Anti-atherosclerotic interventions restore lesion APOE expression

Taken together, our data suggest that restoring levels of macrophage APOE normalizes the MSRN expression pattern and that this normalization is a critical component of simvastatin's action. We also found that APOE was one of the most strongly downregulated MSRN proteins in cells harvested from Ldlr-/- mice fed a Western diet. To explore the possibility that simvastatin and rosiglitazone inhibit atherosclerosis partly by increasing APOE levels in artery wall macrophages, we used immunohistochemistry to investigate expression of APOE and the macrophage marker MAC2 in aortic lesions of Ldlr-/- mice fed a Western diet for 14 weeks.

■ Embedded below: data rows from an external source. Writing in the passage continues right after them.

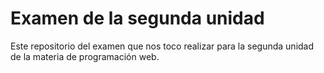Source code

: # Examen de la segunda unidad
Este repositorio del examen que nos toco realizar para la segunda unidad de la materia de programación web.
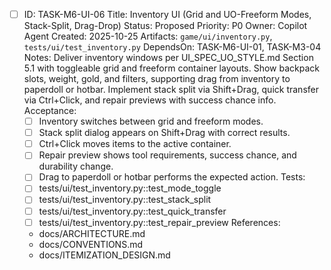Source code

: - [ ] ID: TASK-M6-UI-06
  Title: Inventory UI (Grid and UO-Freeform Modes, Stack-Split, Drag-Drop)
  Status: Proposed
  Priority: P0
  Owner: Copilot Agent
  Created: 2025-10-25
  Artifacts: `game/ui/inventory.py`, `tests/ui/test_inventory.py`
  DependsOn: TASK-M6-UI-01, TASK-M3-04
  Notes:
  Deliver inventory windows per UI_SPEC_UO_STYLE.md Section 5.1 with toggleable grid and freeform container layouts.
  Show backpack slots, weight, gold, and filters, supporting drag from inventory to paperdoll or hotbar.
  Implement stack split via Shift+Drag, quick transfer via Ctrl+Click, and repair previews with success chance info.
  Acceptance:
  - [ ] Inventory switches between grid and freeform modes.
  - [ ] Stack split dialog appears on Shift+Drag with correct results.
  - [ ] Ctrl+Click moves items to the active container.
  - [ ] Repair preview shows tool requirements, success chance, and durability change.
  - [ ] Drag to paperdoll or hotbar performs the expected action.
  Tests:
  - [ ] tests/ui/test_inventory.py::test_mode_toggle
  - [ ] tests/ui/test_inventory.py::test_stack_split
  - [ ] tests/ui/test_inventory.py::test_quick_transfer
  - [ ] tests/ui/test_inventory.py::test_repair_preview
  References:
  - docs/ARCHITECTURE.md
  - docs/CONVENTIONS.md
  - docs/ITEMIZATION_DESIGN.md
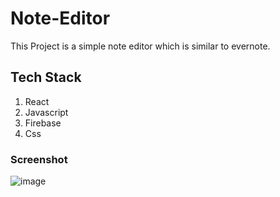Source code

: # Note-Editor

This Project is a simple note editor which is similar to evernote.

## Tech Stack

1. React
2. Javascript
3. Firebase
4. Css
### Screenshot
![image](https://user-images.githubusercontent.com/46845822/136254618-7ea1513a-e85e-4687-a566-38d1d159105f.png)


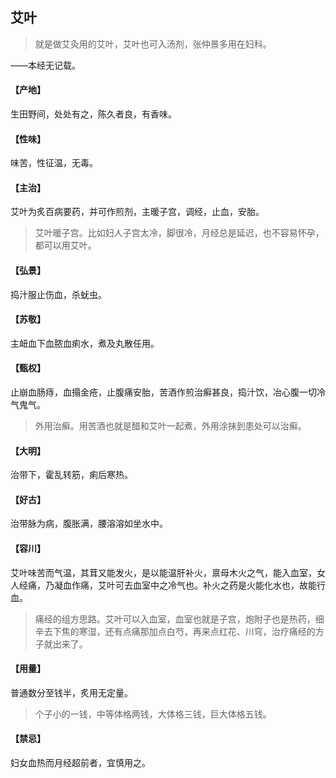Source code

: ## 艾叶

> 就是做艾灸用的艾叶，艾叶也可入汤剂，张仲景多用在妇科。

——本经无记载。
#### 【产地】
生田野间，处处有之，陈久者良，有香味。
#### 【性味】
味苦，性征温，无毒。
#### 【主治】
艾叶为炙百病要药，并可作煎剂，主暖子宫，调经，止血，安胎。

> 艾叶暖子宫。比如妇人子宫太冷，脚很冷，月经总是延迟，也不容易怀孕，都可以用艾叶。

#### 【弘景】
捣汁服止伤血，杀蚘虫。
#### 【苏敬】
主衄血下血脓血痢水，煮及丸散任用。
#### 【甄权】
止崩血肠痔，血搨金疮，止腹痛安胎，苦酒作煎治癣甚良，捣汁饮，冶心腹一切冷气鬼气。

> 外用治癣。用苦酒也就是醋和艾叶一起煮，外用涂抹到患处可以治癣。

#### 【大明】
治带下，霍乱转筋，痢后寒热。
#### 【好古】
治带脉为病，腹胀满，腰溶溶如坐水中。
#### 【容川】
艾叶味苦而气温，其茸又能发火，是以能温肝补火，禀母木火之气，能入血室，女人经痛，乃凝血作痛，艾叶可去血室中之冷气也。补火之药是火能化水也，故能行血。

> 痛经的组方思路。艾叶可以入血室，血室也就是子宫，炮附子也是热药，细辛去下焦的寒湿，还有点痛那加点白芍，再来点红花、川穹，治疗痛经的方子就出来了。

#### 【用量】
普通数分至钱半，炙用无定量。

> 个子小的一钱，中等体格两钱，大体格三钱，巨大体格五钱。

#### 【禁忌】
妇女血热而月经超前者，宜慎用之。
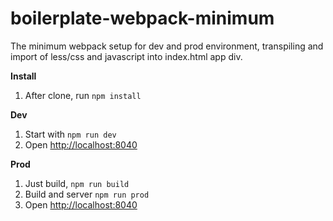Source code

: # boilerplate-webpack-minimum
The minimum webpack setup for dev and prod environment, transpiling and import of less/css and javascript into index.html app div.

**Install**
1. After clone, run `npm install`

**Dev**
1. Start with `npm run dev`
2. Open [http://localhost:8040](http://localhost:8040)

**Prod**
1. Just build, `npm run build`
2. Build and server `npm run prod`
3. Open [http://localhost:8040](http://localhost:8040)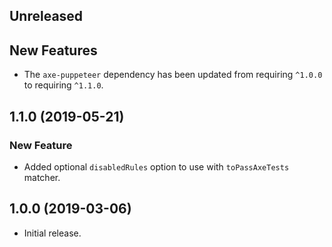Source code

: <!-- Learn how to maintain this file at https://github.com/WordPress/gutenberg/tree/master/packages#maintaining-changelogs. -->

## Unreleased

## New Features

- The `axe-puppeteer` dependency has been updated from requiring `^1.0.0` to requiring `^1.1.0`.

## 1.1.0 (2019-05-21)

### New Feature

- Added optional `disabledRules` option to use with `toPassAxeTests` matcher.

## 1.0.0 (2019-03-06)

- Initial release.
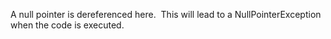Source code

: A null pointer is dereferenced here.  This will lead to a NullPointerException when the code is executed.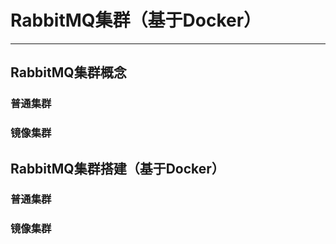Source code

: # RabbitMQ集群（基于Docker）

---

## RabbitMQ集群概念

### 普通集群



### 镜像集群





## RabbitMQ集群搭建（基于Docker）

### 普通集群

### 镜像集群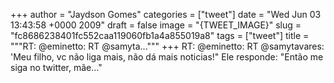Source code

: 
+++
author = "Jaydson Gomes"
categories = ["tweet"]
date = "Wed Jun 03 13:43:58 +0000 2009"
draft = false
image = "{TWEET_IMAGE}"
slug = "fc8686238401fc552caa119060fb1a4a855019a8"
tags = ["tweet"]
title = """RT: @eminetto: RT @samyta..."""
+++
RT: @eminetto: RT @samytavares: 'Meu filho, vc não liga mais, não dá mais noticias!" Ele responde: "Então me siga no twitter, mãe..."
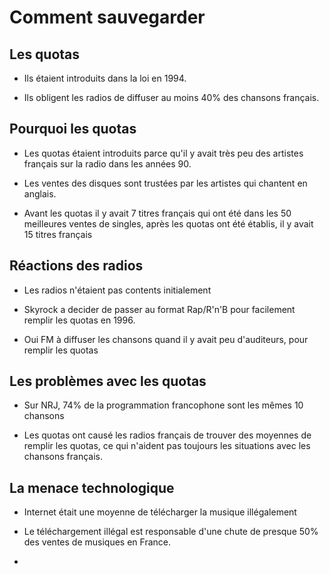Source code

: # Comment sauvegarder

## Les quotas

- Ils étaient introduits dans la loi en 1994.

- Ils obligent les radios de diffuser au moins 40% des chansons français.

## Pourquoi les quotas

- Les quotas étaient introduits parce qu'il y avait très peu des artistes français sur la radio dans les années 90.

- Les ventes des disques sont trustées par les artistes qui chantent en anglais. 

- Avant les quotas il y avait 7 titres français qui ont été dans les 50 meilleures ventes de singles, après les quotas ont été établis, il y avait 15 titres français

## Réactions des radios

- Les radios n'étaient pas contents initialement

- Skyrock a decider de passer au format Rap/R'n'B pour facilement remplir les quotas en 1996.

- Oui FM à diffuser les chansons quand il y avait peu d'auditeurs, pour remplir les quotas

## Les problèmes avec les quotas

- Sur NRJ, 74% de la programmation francophone sont les mêmes 10 chansons

- Les quotas ont causé les radios français de trouver des moyennes de remplir les quotas, ce qui n'aident pas toujours les situations avec les chansons français. 

## La menace technologique

- Internet était une moyenne de télécharger la musique illégalement

- Le téléchargement illégal est responsable d'une chute de presque 50% des ventes de musiques en France.

- 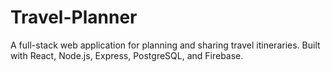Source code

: # Travel-Planner
A full-stack web application for planning and sharing travel itineraries. Built with React, Node.js, Express, PostgreSQL, and Firebase.
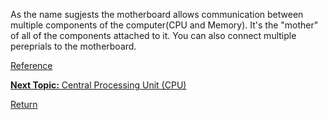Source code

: As the name sugjests the motherboard allows communication between multiple components of the computer(CPU and Memory). It's the "mother" of all of the components attached to it. You can also connect multiple pereprials to the motherboard.

[Reference](https://en.wikipedia.org/wiki/Motherboard)

[**Next Topic:** Central Processing Unit (CPU)](cpu.md)

[Return](README.md)
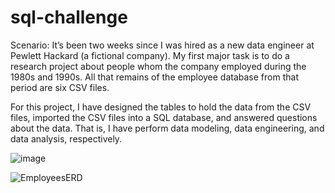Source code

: # sql-challenge

Scenario:
It’s been two weeks since I was hired as a new data engineer at Pewlett Hackard (a fictional company). My first major task is to do a research project about people whom the company employed during the 1980s and 1990s. All that remains of the employee database from that period are six CSV files.

For this project, I have designed the tables to hold the data from the CSV files, imported the CSV files into a SQL database, and answered questions about the data. That is, I have perform data modeling, data engineering, and data analysis, respectively.

![image](https://github.com/lishanisrikaran/sql-challenge/assets/126973634/0709b2e7-7399-4460-bbf0-f8316b5b2405)

![EmployeesERD](https://github.com/lishanisrikaran/sql-challenge/assets/126973634/5075e6a6-661e-49e1-9a92-52c8f2efcf30)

The lesions contained high levels of APOE. However, the bulk of immunoreactive material localized to their necrotic cores (Fig. 6c, Fig. S5). Treating the animals for 2 weeks with simvastatin or rosiglitazone markedly increased macrophage APOE protein levels (simvastatin, p=0.04; rosiglitazone, p=0.03) without appreciably altering the amount of APOE detected in the necrotic core (Fig. 6c-d, Fig. S5). Collectively, these observations provide strong evidence that macrophage foam cells in the artery wall, like foam cells isolated from the peritoneal cavity of hypercholesterolemic Ldlr-/- mice, have abnormally low APOE levels that are normalized by anti-atherosclerotic interventions.

Discussion

In contrast to traditional biochemical studies that focus on individual proteins, our approach seeks to identify protein networks that coherently respond to environmental, pharmacological, and genetic interventions that promote cardiovascular disease. We therefore used tandem mass spectrometry in concert with bioinformatics to obtain a comprehensive view of the shed and secreted proteome of macrophage foam cells generated in vivo. By determining the known physical interactions and biological functions of differentially expressed proteins, we identified the macrophage sterol-responsive network (MSRN), a highly integrated network of proteins that are coordinately regulated by sterol loading.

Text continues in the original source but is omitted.